Workshop 1: Parametric Modelling
In the first section, you learn about some difference between using parametric modelling, simulations, and optimisation to support design decisions and to generate data to support research investigations. In the second section, you learn about selecting parameters, variables and constraints for form generation for research.
The self-study for this workshop consists of studying the workshop terminology about data generation workflows and selecting parameters, variables, and constraints. The second part of the self study consists of follwoing the exercise in which you will select parameters, variables and constraints for an example.
Workshop 2: Simulations
This workshop explains how simulations can be set to use for research purposes. The workshop focuses on simulation accuracy. The first section of this workshop explains the importance of selecting the correct level of detail for the research project. The second section of the of this workshop explains verification, validation and calibration are used to improve the accuracy of simulations. Additionally, there is an explanation on performance gaps and how real-world measurements can be used to calibrate a simulation.
The self-study for this workshop consists of studying the workshop terminology about level of detail, verification and performance gaps.

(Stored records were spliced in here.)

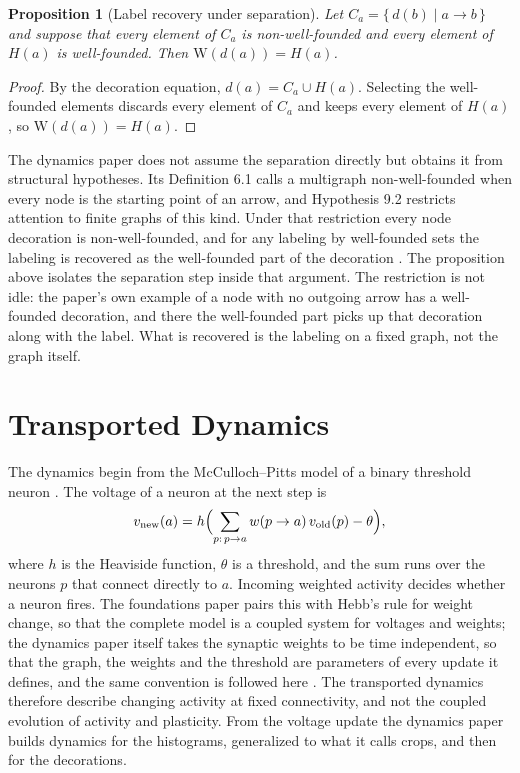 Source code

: \documentclass[11pt, a4paper]{article}
\theoremstyle{plain}
\newtheorem{proposition}[theorem]{Proposition}
\theoremstyle{definition}
\theoremstyle{remark}
\newcommand{\lift}{\mathrm{W}}
\begin{document}
\begin{proposition}[Label recovery under separation]
Let $C_a = \{\, d(b) \mid a \to b \,\}$ and suppose that every element of $C_a$ is non-well-founded and every element of $H(a)$ is well-founded. Then $\lift(d(a)) = H(a)$.
\end{proposition}

\begin{proof}
By the decoration equation, $d(a) = C_a \cup H(a)$. Selecting the well-founded elements discards every element of $C_a$ and keeps every element of $H(a)$, so $\lift(d(a)) = H(a)$.
\end{proof}

The dynamics paper does not assume the separation directly but obtains it from structural hypotheses. Its Definition 6.1 calls a multigraph non-well-founded when every node is the starting point of an arrow, and Hypothesis 9.2 restricts attention to finite graphs of this kind. Under that restriction every node decoration is non-well-founded, and for any labeling by well-founded sets the labeling is recovered as the well-founded part of the decoration \cite[Propositions 6.2, 6.3 and 9.3]{mz2010}. The proposition above isolates the separation step inside that argument. The restriction is not idle: the paper's own example of a node with no outgoing arrow has a well-founded decoration, and there the well-founded part picks up that decoration along with the label. What is recovered is the labeling on a fixed graph, not the graph itself.

\section{Transported Dynamics}

The dynamics begin from the McCulloch--Pitts model of a binary threshold neuron \cite{mz2009,mz2010}. The voltage of a neuron at the next step is
\[
v_{\mathrm{new}}(a) = h\Bigl( \sum_{p :\, p \to a} w(p \to a)\, v_{\mathrm{old}}(p) - \theta \Bigr),
\]
where $h$ is the Heaviside function, $\theta$ is a threshold, and the sum runs over the neurons $p$ that connect directly to $a$. Incoming weighted activity decides whether a neuron fires. The foundations paper pairs this with Hebb's rule for weight change, so that the complete model is a coupled system for voltages and weights; the dynamics paper itself takes the synaptic weights to be time independent, so that the graph, the weights and the threshold are parameters of every update it defines, and the same convention is followed here \cite[Section 7 and Remark 7.5]{mz2010}. The transported dynamics therefore describe changing activity at fixed connectivity, and not the coupled evolution of activity and plasticity. From the voltage update the dynamics paper builds dynamics for the histograms, generalized to what it calls crops, and then for the decorations.
\end{document}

The second part of the self study consists of follwoing the exercise in which you see the impact of the level of detail on the accuracy of a simulation.
Workshop 3: Optimization
This workshop explains how to select variables and objectives for the optimization for research and explains the different optimization methods. The first section of this workshop explains how to select variables and objectives in a sensible way. The second section of this workshop explains different optimization methods.
The self-study for this workshop consists of studying the workshop terminology about objectives and optimization methods. The second part of the self study consists of follwoing the exercise in which you set-up and run an optimization model for research data generation.
Workshop 4: Data Analysis
The workshop ‘Data analysis’ explains to analysis methods on how the generated data from simulation and optimization methods can be interpret for research purposes. The first section explains how the parallel coordination plot can be used to draw conclusions from simulation data. The second section of the workshop explains how to select results from optimization data and how to use the pareto front.
The self-study for this workshop consists of studying the workshop terminology about the parallel coordinate plot and the pareto front. The second part of the self study consists of follwoing the exercise in which you analyse the results of a multi-objective optimization for research purposes.